**Instructions for the task**
Set down exactly, with nothing added, the lines from the one containing "## Functionality Preserved" through the end of the entries.

------------------------------------------------------------

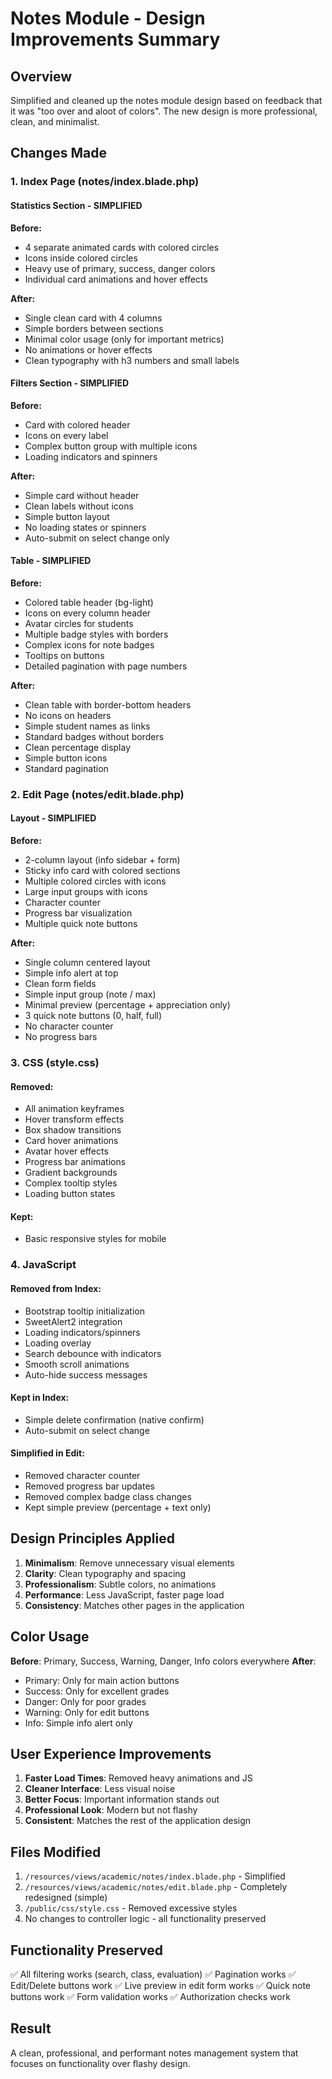 # Notes Module - Design Improvements Summary

## Overview
Simplified and cleaned up the notes module design based on feedback that it was "too over and aloot of colors". The new design is more professional, clean, and minimalist.

## Changes Made

### 1. **Index Page (notes/index.blade.php)**

#### Statistics Section - SIMPLIFIED
**Before:**
- 4 separate animated cards with colored circles
- Icons inside colored circles
- Heavy use of primary, success, danger colors
- Individual card animations and hover effects

**After:**
- Single clean card with 4 columns
- Simple borders between sections
- Minimal color usage (only for important metrics)
- No animations or hover effects
- Clean typography with h3 numbers and small labels

#### Filters Section - SIMPLIFIED
**Before:**
- Card with colored header
- Icons on every label
- Complex button group with multiple icons
- Loading indicators and spinners

**After:**
- Simple card without header
- Clean labels without icons
- Simple button layout
- No loading states or spinners
- Auto-submit on select change only

#### Table - SIMPLIFIED
**Before:**
- Colored table header (bg-light)
- Icons on every column header
- Avatar circles for students
- Multiple badge styles with borders
- Complex icons for note badges
- Tooltips on buttons
- Detailed pagination with page numbers

**After:**
- Clean table with border-bottom headers
- No icons on headers
- Simple student names as links
- Standard badges without borders
- Clean percentage display
- Simple button icons
- Standard pagination

### 2. **Edit Page (notes/edit.blade.php)**

#### Layout - SIMPLIFIED
**Before:**
- 2-column layout (info sidebar + form)
- Sticky info card with colored sections
- Multiple colored circles with icons
- Large input groups with icons
- Character counter
- Progress bar visualization
- Multiple quick note buttons

**After:**
- Single column centered layout
- Simple info alert at top
- Clean form fields
- Simple input group (note / max)
- Minimal preview (percentage + appreciation only)
- 3 quick note buttons (0, half, full)
- No character counter
- No progress bars

### 3. **CSS (style.css)**

#### Removed:
- All animation keyframes
- Hover transform effects
- Box shadow transitions
- Card hover animations
- Avatar hover effects
- Progress bar animations
- Gradient backgrounds
- Complex tooltip styles
- Loading button states

#### Kept:
- Basic responsive styles for mobile

### 4. **JavaScript**

#### Removed from Index:
- Bootstrap tooltip initialization
- SweetAlert2 integration
- Loading indicators/spinners
- Loading overlay
- Search debounce with indicators
- Smooth scroll animations
- Auto-hide success messages

#### Kept in Index:
- Simple delete confirmation (native confirm)
- Auto-submit on select change

#### Simplified in Edit:
- Removed character counter
- Removed progress bar updates
- Removed complex badge class changes
- Kept simple preview (percentage + text only)

## Design Principles Applied

1. **Minimalism**: Remove unnecessary visual elements
2. **Clarity**: Clean typography and spacing
3. **Professionalism**: Subtle colors, no animations
4. **Performance**: Less JavaScript, faster page load
5. **Consistency**: Matches other pages in the application

## Color Usage

**Before**: Primary, Success, Warning, Danger, Info colors everywhere
**After**: 
- Primary: Only for main action buttons
- Success: Only for excellent grades
- Danger: Only for poor grades
- Warning: Only for edit buttons
- Info: Simple info alert only

## User Experience Improvements

1. **Faster Load Times**: Removed heavy animations and JS
2. **Cleaner Interface**: Less visual noise
3. **Better Focus**: Important information stands out
4. **Professional Look**: Modern but not flashy
5. **Consistent**: Matches the rest of the application design

## Files Modified

1. `/resources/views/academic/notes/index.blade.php` - Simplified
2. `/resources/views/academic/notes/edit.blade.php` - Completely redesigned (simple)
3. `/public/css/style.css` - Removed excessive styles
4. No changes to controller logic - all functionality preserved

## Functionality Preserved

✅ All filtering works (search, class, evaluation)
✅ Pagination works
✅ Edit/Delete buttons work
✅ Live preview in edit form works
✅ Quick note buttons work
✅ Form validation works
✅ Authorization checks work

## Result

A clean, professional, and performant notes management system that focuses on functionality over flashy design.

------------------------------------------------------------

**Exercise solution**
## Functionality Preserved

✅ All filtering works (search, class, evaluation)
✅ Pagination works
✅ Edit/Delete buttons work
✅ Live preview in edit form works
✅ Quick note buttons work
✅ Form validation works
✅ Authorization checks work

## Result

A clean, professional, and performant notes management system that focuses on functionality over flashy design.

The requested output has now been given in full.